Re: Distrib -e "Arch(org|code|pkgs|aur|forum|wiki|bugs|.*)?" -- thoughts

seriously, the combination of your three posts is tl:dr...   Can I have the bullet points?

Offline

#7 2010-02-14 08:32:00

sand_man
Member
From: Australia
Registered: 2008-06-10
Posts: 2,164

Re: Distrib -e "Arch(org|code|pkgs|aur|forum|wiki|bugs|.*)?" -- thoughts

Allan wrote:

seriously, the combination of your three posts is tl:dr...   Can I have the bullet points?

100% agree and the thread title doesn't give any idea what you might be on about.


neutral

Offline

#8 2010-02-14 21:59:01

extofme
Member
From: here + now
Registered: 2009-10-10
Posts: 174
Website

Re: Distrib -e "Arch(org|code|pkgs|aur|forum|wiki|bugs|.*)?" -- thoughts

tldr?  i guess you learn a new internet acronym everyday.  title? c'mon! command "Distrib" matches the glob Arch*, and it's applied to the psuedo file thoughts... heh thats crystal clear isn't it?  what would you suggest as a better title?

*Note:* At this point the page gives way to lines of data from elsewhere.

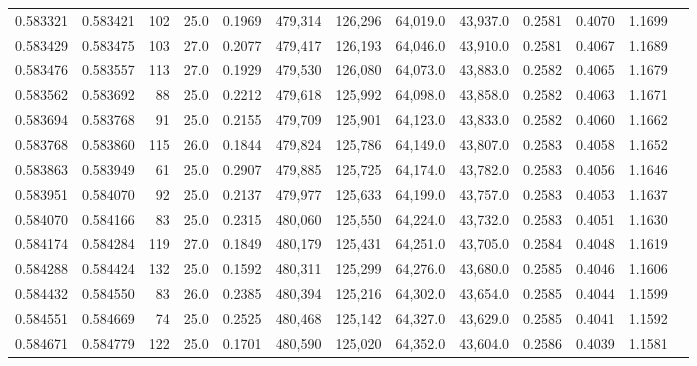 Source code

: \begin{tabular}{rrrrrrrrrrrrr}
0.583321 & 0.583421 &   102 & 25.0 &                                     0.1969 & 479,314 & 126,296 &  64,019.0 &  43,937.0 & 0.2581 & 0.4070 & 1.1699 \\
0.583429 & 0.583475 &   103 & 27.0 &                                     0.2077 & 479,417 & 126,193 &  64,046.0 &  43,910.0 & 0.2581 & 0.4067 & 1.1689 \\
0.583476 & 0.583557 &   113 & 27.0 &                                     0.1929 & 479,530 & 126,080 &  64,073.0 &  43,883.0 & 0.2582 & 0.4065 & 1.1679 \\
0.583562 & 0.583692 &    88 & 25.0 &                                     0.2212 & 479,618 & 125,992 &  64,098.0 &  43,858.0 & 0.2582 & 0.4063 & 1.1671 \\
0.583694 & 0.583768 &    91 & 25.0 &                                     0.2155 & 479,709 & 125,901 &  64,123.0 &  43,833.0 & 0.2582 & 0.4060 & 1.1662 \\
0.583768 & 0.583860 &   115 & 26.0 &                                     0.1844 & 479,824 & 125,786 &  64,149.0 &  43,807.0 & 0.2583 & 0.4058 & 1.1652 \\
0.583863 & 0.583949 &    61 & 25.0 &                                     0.2907 & 479,885 & 125,725 &  64,174.0 &  43,782.0 & 0.2583 & 0.4056 & 1.1646 \\
0.583951 & 0.584070 &    92 & 25.0 &                                     0.2137 & 479,977 & 125,633 &  64,199.0 &  43,757.0 & 0.2583 & 0.4053 & 1.1637 \\
0.584070 & 0.584166 &    83 & 25.0 &                                     0.2315 & 480,060 & 125,550 &  64,224.0 &  43,732.0 & 0.2583 & 0.4051 & 1.1630 \\
0.584174 & 0.584284 &   119 & 27.0 &                                     0.1849 & 480,179 & 125,431 &  64,251.0 &  43,705.0 & 0.2584 & 0.4048 & 1.1619 \\
0.584288 & 0.584424 &   132 & 25.0 &                                     0.1592 & 480,311 & 125,299 &  64,276.0 &  43,680.0 & 0.2585 & 0.4046 & 1.1606 \\
0.584432 & 0.584550 &    83 & 26.0 &                                     0.2385 & 480,394 & 125,216 &  64,302.0 &  43,654.0 & 0.2585 & 0.4044 & 1.1599 \\
0.584551 & 0.584669 &    74 & 25.0 &                                     0.2525 & 480,468 & 125,142 &  64,327.0 &  43,629.0 & 0.2585 & 0.4041 & 1.1592 \\
0.584671 & 0.584779 &   122 & 25.0 &                                     0.1701 & 480,590 & 125,020 &  64,352.0 &  43,604.0 & 0.2586 & 0.4039 & 1.1581 \\

\end{tabular}
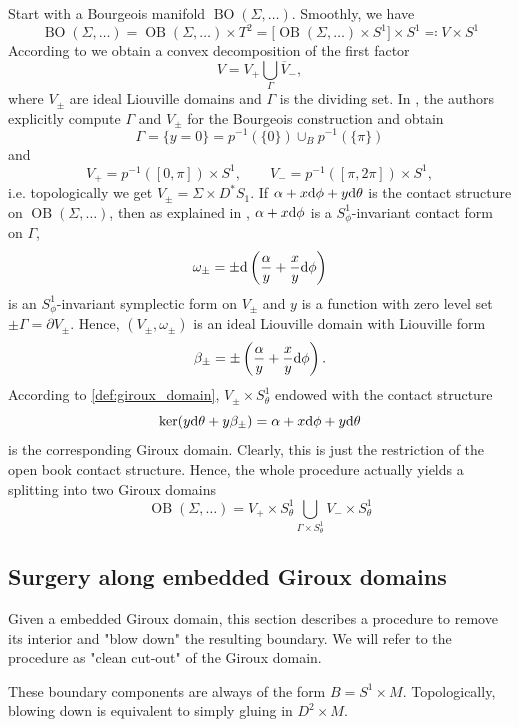 Start with a Bourgeois manifold $\operatorname{BO}(\Sigma,\dots)$.
Smoothly, we have
\[
    \operatorname{BO}(\Sigma,\dots) = \operatorname{OB}(\Sigma, \dots) \times T^2 
    = \big[\operatorname{OB}(\Sigma, \dots) \times S^1\big] \times S^1 
    \eqqcolon V \times S^1
\]
According to \cite[Section 6]{DG12} we obtain a convex decomposition of the first factor
\[
    V = V_+ \bigcup_\Gamma \overline{V}_-,
\]
where $V_\pm$ are ideal Liouville domains and $\Gamma$ is the dividing set.
In \cite[Section 5.3]{DG12}, the authors explicitly compute $\Gamma$ and 
$V_\pm$ for the Bourgeois construction and obtain %
\[
    \Gamma = \{y = 0\} = p^{-1}(\{0\}) \cup_B p^{-1}(\{\pi\})
\]
and
\[
    V_+ = p^{-1}([0, \pi]) \times S^1, \qquad V_- = p^{-1}([\pi, 2\pi]) \times S^1,
\]
i.e. topologically we get $V_\pm = \Sigma \times D^*S_1$.
If $\alpha + x \mathrm{d} \phi + y \mathrm{d} \theta$ is the contact structure on $\operatorname{OB}(\Sigma, \dots)$,
then as explained in \cite[Section 5.3]{DG12}, $\alpha + x \mathrm{d} \phi$ is a 
$S^1_\phi$-invariant contact form on $\Gamma$,
\[
    \omega_\pm = \pm \mathrm{d} \left(\frac{\alpha}{y} + \frac{x}{y}\mathrm{d} \phi\right) 
\]
is an $S^1_\phi$-invariant symplectic form on $V_\pm$ and
$y$ is a function with zero level set $\pm \Gamma = \partial V_\pm$.
Hence, $(V_\pm, \omega_\pm)$ is an ideal Liouville domain with Liouville form
\[
    \beta_\pm = \pm \left(\frac{\alpha}{y} + \frac{x}{y}\mathrm{d} \phi\right).
\]
According to \cref{def:giroux_domain}, $V_\pm \times S^1_\theta$
endowed with the contact structure 
\[
    \ker(y \mathrm{d} \theta + y \beta_\pm) = \alpha + x \mathrm{d} \phi + y \mathrm{d} \theta
\]
is the corresponding Giroux domain. Clearly, this is just the restriction
of the open book contact structure. Hence, the whole procedure actually yields a
splitting into two Giroux domains
\[
    \operatorname{OB}(\Sigma, \dots) = V_+ \times S^1_\theta 
    \bigcup_{\Gamma \times S^1_\theta} V_- \times S^1_\theta
\]

\subsection*{Surgery along embedded Giroux domains}
Given a embedded Giroux domain, this section describes a procedure
to remove its interior and "blow down" the resulting boundary.
We will refer to the procedure as "clean cut-out" of the Giroux domain.

These boundary components are always of the form $B = S^1 \times M$.
Topologically, blowing down is equivalent to simply gluing in $D^2 \times M$.

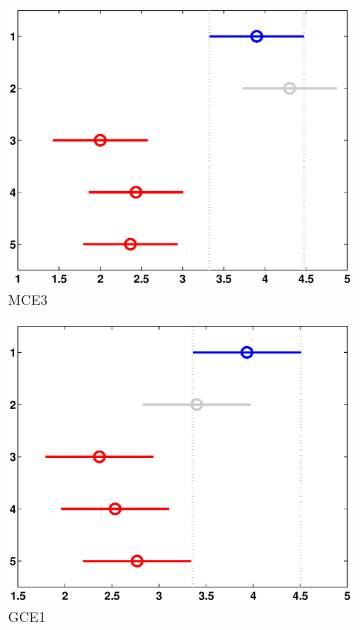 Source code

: \begin{figure}
\begin{subfigure}[b]{0.49\linewidth}
		\includegraphics[width=\linewidth]{Figures/A-NMELA_FB_P3}
		\caption{MCE3} \label{fig:M3} 
	\end{subfigure}
	\begin{subfigure}[b]{0.49\linewidth}
		\includegraphics[width=\linewidth]{Figures/A-NMELA_FB_P4}
		\caption{GCE1} \label{fig:M4} 
	\end{subfigure}
	\begin{subfigure}[b]{0.49\linewidth}

\end{subfigure}
\end{figure}
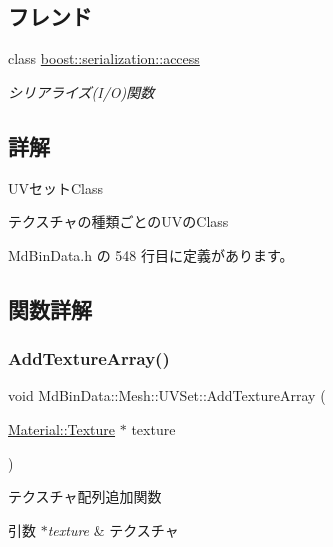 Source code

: \subsection*{フレンド}
\begin{DoxyCompactItemize}
\item 
class \mbox{\hyperlink{class_md_bin_data_1_1_mesh_1_1_u_v_set_ac98d07dd8f7b70e16ccb9a01abf56b9c}{boost\+::serialization\+::access}}
\begin{DoxyCompactList}\small\item\em シリアライズ(I/O)関数 \end{DoxyCompactList}\end{DoxyCompactItemize}


\subsection{詳解}
U\+Vセット\+Class 

テクスチャの種類ごとの\+U\+Vの\+Class 

 Md\+Bin\+Data.\+h の 548 行目に定義があります。



\subsection{関数詳解}
\mbox{\label{class_md_bin_data_1_1_mesh_1_1_u_v_set_a6b9333784f0a6b52dafebadd610da2cf}} 
\subsubsection{\texorpdfstring{Add\+Texture\+Array()}{AddTextureArray()}}
{\footnotesize\ttfamily void Md\+Bin\+Data\+::\+Mesh\+::\+U\+V\+Set\+::\+Add\+Texture\+Array (\begin{DoxyParamCaption}\item[{\mbox{\hyperlink{class_md_bin_data_1_1_material_1_1_texture}{Material\+::\+Texture}} $\ast$}]{texture }\end{DoxyParamCaption})}



テクスチャ配列追加関数 


\begin{DoxyParams}{引数}
{\em $\ast$texture} & テクスチャ \\
\hline
\end{DoxyParams}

ok, well im trying to make sense of my own thoughts and ideas, and just get them on "paper", so yeah, i realize my posts are probably not that cohesive.  ill try to bullet some out:

Archlinux.org DOMAIN
) users can write threads/posts/wiki using the GPG signature assigned to their username when they sign up
) binary packages are GPG signed by any user, or an "official" GPG key from the standard Arch, or users can apply for a "spinoff" signature.  that way every derivative has their own top level signature
) all of this is handled by the DSCM subsystem
) threads/posts/wiki/bugs/packages become branches in the DSCM, and are fully trackable and history focused

PACKAGE MANAGEMENT
this is only the first wave/thoughts for this part.  i have a radically different end goal for dependency resolution and how software exposes itself to the system and other softwares. but here what we could do now:
) each "current" package is a the branch tip HEAD in the packages repository...

--+--------------+-------------+-------------+---------+ HEAD (pkgver 1.0)
    \                  \                  \                 \
     `TAG (v0.6)  `TAG (v0.7)  `TAG (0.8)  `TAG (0.9)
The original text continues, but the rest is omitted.